Interviews

Hamburg Ballet @ Brisbane Festival

By Elizabeth Ashley.

QPAC and Events Queensland in association with the Brisbane Festival continue to present challenging, innovative dance companies and their works to an Australian audience.

This year we have the pleasure of seeing for the first time in Australia, The Hamburg Ballet under Artistic Director, John Neumeier. The company will perform two ballets at the 2012 festival – Nijinsky and A Midsummer Night’s Dream.

Also on his first visit to Australia is Lloyd Riggins, an American who has lived and danced in Europe for 25 years, 17 of which working closely with Neumeier as Principal dancer and from 2006, as Ballet Master. From his home in Hamburg, Riggins enthusiastically talks to Dance Informa about the Hamburg Ballet, and the world-renowned recognition it owes to the artistic vision and sensibilities of Neumeier.

Since 1973 Neumeier, has kept the Hamburg Ballet at the forefront of international audiences, creating works not only for the Hamburg Ballet but also for such diverse companies as the Paris Opera Ballet, the Bolshoi Ballet, Britain’s Royal Ballet and the Royal Danish Ballet.

Hamburg Ballet

Riggins describes Neumeier’s pedigree as combining creativity, energy and humanity. He creates ballets that allow audiences to recognise themselves on stage and question their own responses, thus demonstrating that the myths of ballet can be both universal and timeless. Riggins cites the German word ‘Hingabe’, meaning devotion, commitment and indulgence – this is what Neumeier inspires in his dancers.

A second strand shaping Neumeier’s artistic vision is a respect for and love of dance history. Riggins explains, “Neumeier’s apartment is an enormous museum and library including a large collection of Nijinsky memorabilia.” No surprise that fundamental to Neumeier’s ideology is a key question, ‘How can you create something new unless you know where you have come from?’

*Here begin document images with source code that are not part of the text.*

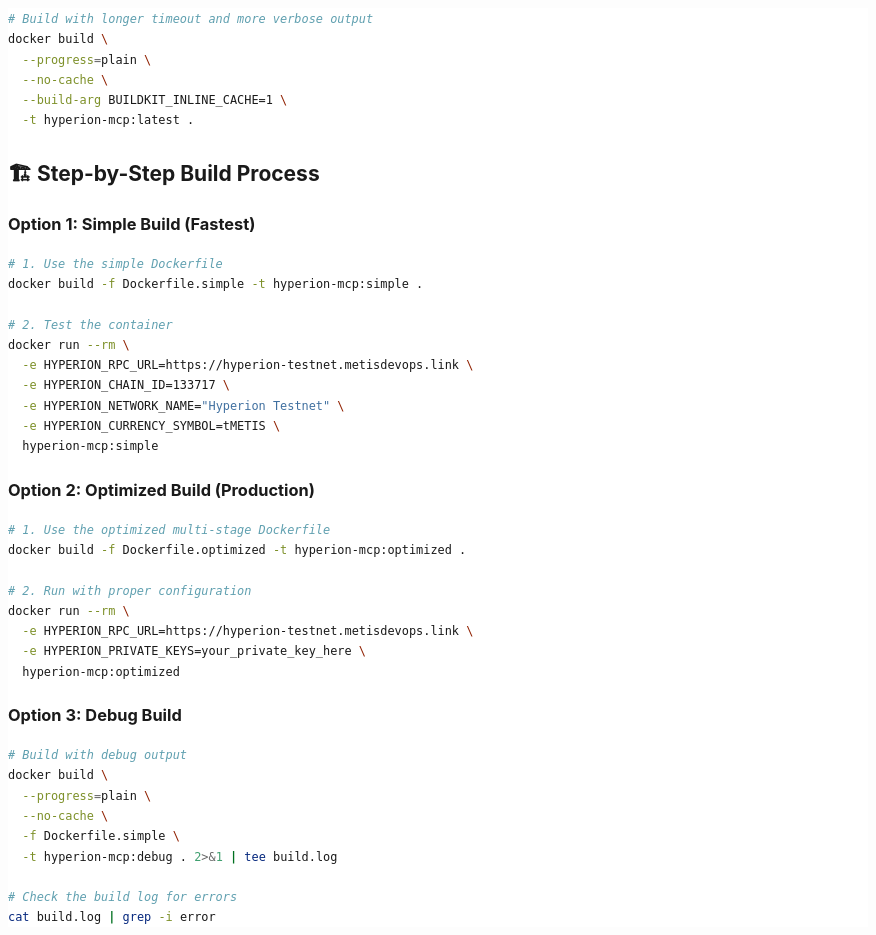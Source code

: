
 ```bash
# Build with longer timeout and more verbose output
docker build \
  --progress=plain \
  --no-cache \
  --build-arg BUILDKIT_INLINE_CACHE=1 \
  -t hyperion-mcp:latest .
```

## 🏗️ Step-by-Step Build Process

### Option 1: Simple Build (Fastest)

```bash
# 1. Use the simple Dockerfile
docker build -f Dockerfile.simple -t hyperion-mcp:simple .

# 2. Test the container
docker run --rm \
  -e HYPERION_RPC_URL=https://hyperion-testnet.metisdevops.link \
  -e HYPERION_CHAIN_ID=133717 \
  -e HYPERION_NETWORK_NAME="Hyperion Testnet" \
  -e HYPERION_CURRENCY_SYMBOL=tMETIS \
  hyperion-mcp:simple
```

### Option 2: Optimized Build (Production)

```bash
# 1. Use the optimized multi-stage Dockerfile
docker build -f Dockerfile.optimized -t hyperion-mcp:optimized .

# 2. Run with proper configuration
docker run --rm \
  -e HYPERION_RPC_URL=https://hyperion-testnet.metisdevops.link \
  -e HYPERION_PRIVATE_KEYS=your_private_key_here \
  hyperion-mcp:optimized
```

### Option 3: Debug Build

```bash
# Build with debug output
docker build \
  --progress=plain \
  --no-cache \
  -f Dockerfile.simple \
  -t hyperion-mcp:debug . 2>&1 | tee build.log

# Check the build log for errors
cat build.log | grep -i error
```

In Riggins’ words, “Neumeier’s knowledge of the past is a vital part of the air with which we (the company) breathe. Drawing his influence from historical ballet, everything is interwoven, giving a solid support and interconnectivity. It’s all a big melting pot.”

Neumeier’s passion for history, including his particular passion for the Ballets Russes and the figure of Nijinsky, underpins the works to be presented at the 2012 Brisbane Festival. Although both classics, A Midsummer Night’s Dream and Nijinsky were chosen to demonstrate the great range of the company as well as its bridge of development.

Riggins explains that Nijinsky is a ballet juxtaposing the famous Nijinsky roles in order to establish the different aspects of the man himself, from the sensual to the androgynous to the erotic to the brilliance of madness. “Each ballet has its own vocabulary so we need to set the mood and start to speak in relation to that, gaining a sympathy for the man and his sensibilities.”

Hamburg BalletPetrouchka for example, which Riggins has been performing since the early 2000’s, portrays a tragic and sensitive soul – Nijinsky broken after his split with the Ballet Russes, silently screaming at the war, the loss of humanity, trying to stop the chaos around him.

Nijinsky’s solo in Petrouchka has been recreated as faithfully as possible from archival information. The music of Shostakovitch, which includes the theme of war, sets the mood for a poetic stream of consciousness style of dance – it is also the starting point for Petrouchka’s distinctive hand movements, integral to the fabric of the ballet. The late Australian dancer, Paul de Masson in his capacity as Hamburg Ballet Master, worked with Riggins on the Petrouchka solo, in particular the hand gestures.

The second work to be presented at the Brisbane Festival will be Shakespeare’s great comedy A Midsummer Night’s Dream. This is one of the Hamburg Ballet’s most popular works, performed innumerable times around the world and demonstrating Neumeier’s ability to interpret classical works through variations in the music and narrative.

Using the three main strands of scenery, music and dance, Neumeier weaves a sumptuous and often hilarious A Midsummer Night’s Dream. He combines the wit of court life with ethereal fairy glens and ribald street comedy whilst distinguishing each strand with its own unique dancing style shaped by the composers Mendelssohn, Ligeti and familiar barrel organ folk tunes.

I ask Riggins what Australian audiences might expect of the Hamburg ballet, but he turns the question around – “it’s more about us, the dancers, doing as much as we can to reach the audience through this process of communication.”

But knowing Australia’s reputation for openness he does believe that we’ll be the perfect audience, “The more openness the better…with fewer preconceptions; more surprises. There are always surprises in John’s ballets.”

Riggins’ infectious passion and enthusiasm for the work of the Hamburg Ballet leaves me impatient for them to take the stage. See the Hamburg Ballet performing from August 26th to September 5th at the Queensland Performing Arts Centre.